►
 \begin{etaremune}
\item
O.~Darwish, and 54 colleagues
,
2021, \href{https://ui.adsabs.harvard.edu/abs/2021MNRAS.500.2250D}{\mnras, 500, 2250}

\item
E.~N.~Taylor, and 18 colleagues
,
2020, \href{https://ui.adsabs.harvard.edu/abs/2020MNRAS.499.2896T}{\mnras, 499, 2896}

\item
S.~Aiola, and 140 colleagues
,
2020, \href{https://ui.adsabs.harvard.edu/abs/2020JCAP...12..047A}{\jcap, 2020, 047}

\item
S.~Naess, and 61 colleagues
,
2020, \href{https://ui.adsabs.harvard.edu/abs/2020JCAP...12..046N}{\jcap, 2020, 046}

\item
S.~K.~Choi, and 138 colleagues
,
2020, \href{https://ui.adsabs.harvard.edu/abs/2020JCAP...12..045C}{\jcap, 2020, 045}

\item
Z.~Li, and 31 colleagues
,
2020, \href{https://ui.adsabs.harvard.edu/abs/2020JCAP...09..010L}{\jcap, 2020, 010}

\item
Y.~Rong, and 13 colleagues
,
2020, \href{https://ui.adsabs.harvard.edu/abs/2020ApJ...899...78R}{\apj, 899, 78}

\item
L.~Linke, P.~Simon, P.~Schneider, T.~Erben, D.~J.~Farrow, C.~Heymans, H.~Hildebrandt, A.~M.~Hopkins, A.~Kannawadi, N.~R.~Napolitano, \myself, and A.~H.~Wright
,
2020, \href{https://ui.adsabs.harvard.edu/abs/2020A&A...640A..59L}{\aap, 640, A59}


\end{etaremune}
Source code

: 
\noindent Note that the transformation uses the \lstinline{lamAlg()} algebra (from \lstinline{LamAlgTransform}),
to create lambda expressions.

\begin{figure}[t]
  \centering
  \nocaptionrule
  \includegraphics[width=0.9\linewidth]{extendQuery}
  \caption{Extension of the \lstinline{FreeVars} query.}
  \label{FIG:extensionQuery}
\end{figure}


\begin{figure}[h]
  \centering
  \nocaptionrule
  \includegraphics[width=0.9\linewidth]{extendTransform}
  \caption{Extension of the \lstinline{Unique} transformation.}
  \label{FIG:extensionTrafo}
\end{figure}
◄
## [Your instructions]
Exactly as given, restate all the lines above.

## [Solution to the exercise]
 \begin{etaremune}
\item
O.~Darwish, and 54 colleagues
,
2021, \href{https://ui.adsabs.harvard.edu/abs/2021MNRAS.500.2250D}{\mnras, 500, 2250}

\item
E.~N.~Taylor, and 18 colleagues
,
2020, \href{https://ui.adsabs.harvard.edu/abs/2020MNRAS.499.2896T}{\mnras, 499, 2896}

\item
S.~Aiola, and 140 colleagues
,
2020, \href{https://ui.adsabs.harvard.edu/abs/2020JCAP...12..047A}{\jcap, 2020, 047}

\item
S.~Naess, and 61 colleagues
,
2020, \href{https://ui.adsabs.harvard.edu/abs/2020JCAP...12..046N}{\jcap, 2020, 046}

\item
S.~K.~Choi, and 138 colleagues
,
2020, \href{https://ui.adsabs.harvard.edu/abs/2020JCAP...12..045C}{\jcap, 2020, 045}

\item
Z.~Li, and 31 colleagues
,
2020, \href{https://ui.adsabs.harvard.edu/abs/2020JCAP...09..010L}{\jcap, 2020, 010}

\item
Y.~Rong, and 13 colleagues
,
2020, \href{https://ui.adsabs.harvard.edu/abs/2020ApJ...899...78R}{\apj, 899, 78}

\item
L.~Linke, P.~Simon, P.~Schneider, T.~Erben, D.~J.~Farrow, C.~Heymans, H.~Hildebrandt, A.~M.~Hopkins, A.~Kannawadi, N.~R.~Napolitano, \myself, and A.~H.~Wright
,
2020, \href{https://ui.adsabs.harvard.edu/abs/2020A&A...640A..59L}{\aap, 640, A59}


\end{etaremune}
Source code

: 
\noindent Note that the transformation uses the \lstinline{lamAlg()} algebra (from \lstinline{LamAlgTransform}),
to create lambda expressions.

\begin{figure}[t]
  \centering
  \nocaptionrule
  \includegraphics[width=0.9\linewidth]{extendQuery}
  \caption{Extension of the \lstinline{FreeVars} query.}
  \label{FIG:extensionQuery}
\end{figure}


\begin{figure}[h]
  \centering
  \nocaptionrule
  \includegraphics[width=0.9\linewidth]{extendTransform}
  \caption{Extension of the \lstinline{Unique} transformation.}
  \label{FIG:extensionTrafo}
\end{figure}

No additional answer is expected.